Sur les soixante-dix salariés de Planète OUI, une trentaine va rejoindre la société Mint Énergie lors du rachat de Planète OUI. Albert Codinach se retrouve donc avec quarante salariés qui souhaitent rester avec lui pour construire la suite. Si le groupe BCM Energy a perdu sa figure de proue, la décision est vite prise de le remplacer par un acteur qui retiendra toutes les leçons de cet échec.

elmy se lance en juin 2022, il y a à peine sept mois, avec l’ambition de se présenter comme un énergéticien intégré 100 % vert. elmy est donc présent à chaque étape de la chaîne de valeur, à la fois producteur, gestionnaire et fournisseur. Une approche qui ne sera pas sans rappeler la volonté d’un Jean-Daniel Guyot de contrôler l’ensemble de la chaîne de valeur avec Memo Bank.

Dans les faits, elmy ne produit pourtant que 2 % de l’énergie qu’elle va vendre et n’est pas très optimiste dans sa capacité à faire évoluer ce chiffre dans l’immédiat face aux investissements requis pour le faire. " Notre volonté dans le fait d’être un énergéticien, et pas seulement un fournisseur, est un investissement pour monter dans la chaîne de valeur, et être capable d’être au plus près des producteurs en l’étant nous-mêmes ".

L’entreprise se fournit aussi exclusivement auprès de producteurs d’énergies renouvelables en France.
" Nous voulons aussi nous engager pour une transition énergétique juste… en venant montrer que l’objectif ce n’est pas seulement de s’engager autour des énergies décarbonées, mais de le faire avec un impact social ".

L’entreprise a donc mis en place plusieurs expérimentations telles que la semaine de quatre jours et surtout l'holacratie, une gouvernance où la prise de décision est davantage partagée avec les équipes.
" Il s’agit d’un sujet sociétal, explique Albert Codinach.
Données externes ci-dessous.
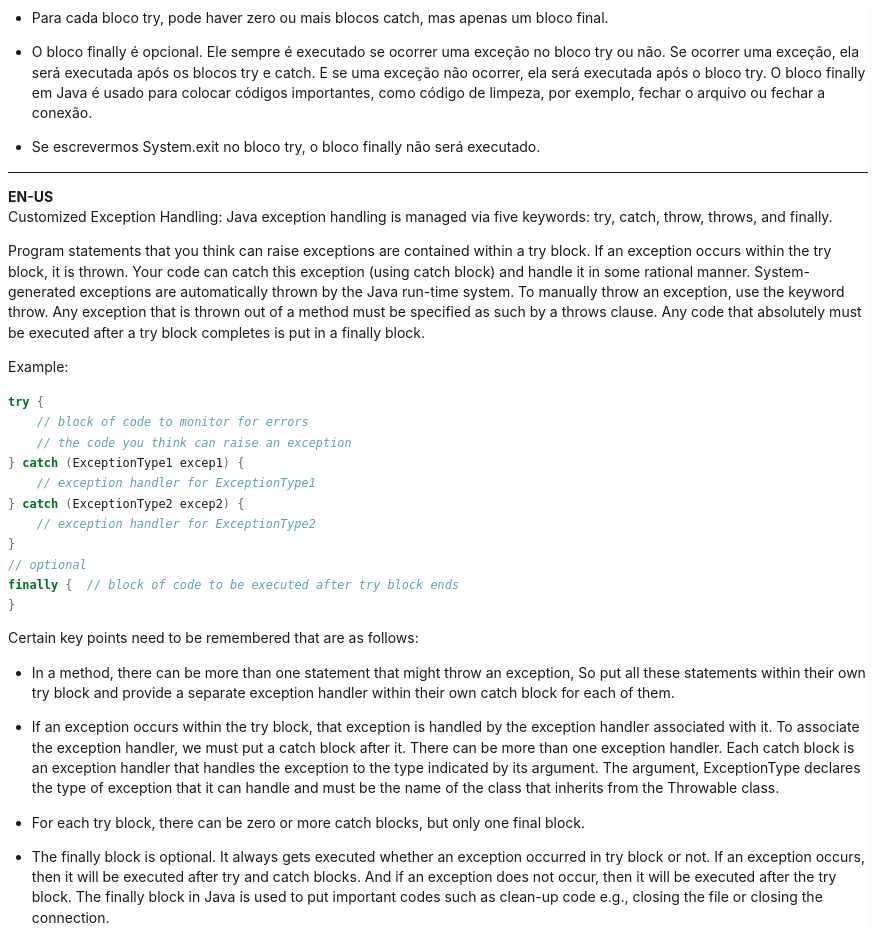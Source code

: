 - Para cada bloco try, pode haver zero ou mais blocos catch, mas apenas um bloco final.

- O bloco finally é opcional. Ele sempre é executado se ocorrer uma exceção no bloco try ou não. Se ocorrer uma exceção, ela será executada após os blocos try e catch. E se uma exceção não ocorrer, ela será executada após o bloco try. O bloco finally em Java é usado para colocar códigos importantes, como código de limpeza, por exemplo, fechar o arquivo ou fechar a conexão.

- Se escrevermos System.exit no bloco try, o bloco finally não será executado.



***

**EN-US**  
Customized Exception Handling: Java exception handling is managed via five keywords: try, catch, throw, throws, and finally.

Program statements that you think can raise exceptions are contained within a try block. 
If an exception occurs within the try block, it is thrown. Your code can catch this exception (using catch block) and handle it in some rational manner. System-generated exceptions are automatically thrown by the Java run-time system. To manually throw an exception, use the keyword throw. Any exception that is thrown out of a method must be specified as such by a throws clause. Any code that absolutely must be executed after a try block completes is put in a finally block.

Example:
```java
try {
    // block of code to monitor for errors
    // the code you think can raise an exception
} catch (ExceptionType1 excep1) {
    // exception handler for ExceptionType1
} catch (ExceptionType2 excep2) {
    // exception handler for ExceptionType2
}
// optional
finally {  // block of code to be executed after try block ends 
}
```

Certain key points need to be remembered that are as follows:   

- In a method, there can be more than one statement that might throw an exception, So put all these statements within their own try block and provide a separate exception handler within their own catch block for each of them.

- If an exception occurs within the try block, that exception is handled by the exception handler associated with it. To associate the exception handler, we must put a catch block after it. There can be more than one exception handler. Each catch block is an exception handler that handles the exception to the type indicated by its argument. The argument, ExceptionType declares the type of exception that it can handle and must be the name of the class that inherits from the Throwable class.

- For each try block, there can be zero or more catch blocks, but only one final block.

- The finally block is optional. It always gets executed whether an exception occurred in try block or not. If an exception occurs, then it will be executed after try and catch blocks. And if an exception does not occur, then it will be executed after the try block. The finally block in Java is used to put important codes such as clean-up code e.g., closing the file or closing the connection.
Mais je peux l’appliquer à mon échelle au sein de ma société ".

Pour cette nouvelle marque portée par BCM Energy, le CEO semble donc s’être posé beaucoup plus de questions pour installer des bases bien plus solides que celles de Planète Oui. Il semble ainsi avoir retenu la leçon et affiche aujourd’hui fièrement la rentabilité de son entreprise avec une bonne visibilité sur 2023. BCM Energy atteint ainsi 200 millions de chiffre d’affaires, mais Albert Codinach reconnaîtra que la toute récente activité d’elmy ne représente pas encore 10 % de ce chiffre.

Il regrette pourtant le manque d’intérêt de la presse pour une entreprise française indépendante dans le monde de l’énergie renouvelable. " Si je faisais une levée de fonds de 25 millions d’euros, je suis sûr que les journalistes se bousculeraient et que l’on m’inviterait à parler sur BFM TV ".

Albert Codinach ne ferme d’ailleurs pas définitivement la porte au fait de réaliser une levée de fonds par la suite… mais pas à court ou moyen terme. " Il nous faudra trouver le partenaire avec qui on partage une vision et des valeurs… avec qui on va construire un projet commun ".